The test was as follows:

Python

def replace(list):
    list[0] = 3
    print(list)

aList = [1, 2, 3]
print(aList)
replace(aList)
print(aList)

Objective-C

- (void)replace:(NSMutableArray *)array {
    array[0] = @1;
    NSLog(@"array: %@, address: %p\n%lx", array, array, (long)&array);
}

NSMutableArray *array = [@[@1, @2, @3] mutableCopy];
NSLog(@"original: %@, address: %p \n%lx", array, array, (long)&array);
[self replace:array];
NSLog(@"modified: %@, address: %p \n%lx", array, array, (long)&array);

Swift

var numbers = [1, 2, 3]
let replace = { (var array:[Int]) -> Void in
    array[0] = 2
    print("array: \(array) address:\(unsafeAddressOf(array as! AnyObject))")
}

print("original: \(numbers) address:\(unsafeAddressOf(numbers as! AnyObject))")
replace(numbers)
print("modified: \(numbers) address:\(unsafeAddressOf(numbers as! AnyObject))")

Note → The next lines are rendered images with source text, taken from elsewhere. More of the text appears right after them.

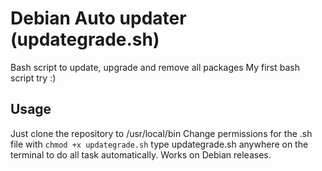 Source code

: # Debian Auto updater (updategrade.sh)

Bash script to update, upgrade and remove all packages
My first bash script try :)

## Usage

Just clone the repository to /usr/local/bin 
Change permissions for the .sh file with `chmod +x updategrade.sh` 
type updategrade.sh anywhere on the terminal to do all task automatically. 
Works on Debian releases.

All the results came out as expected except for the address part in Swift. In Objective-C, the address of array remained the same in original and modified, but the print result of Swift was:

original: [1, 2, 3] address:0x00007f8ce1e092c0
array: [2, 2, 3] address:0x00007f8ce1f0c5d0
modified: [1, 2, 3] address:0x00007f8ce4800a10

Is there something I'm missing?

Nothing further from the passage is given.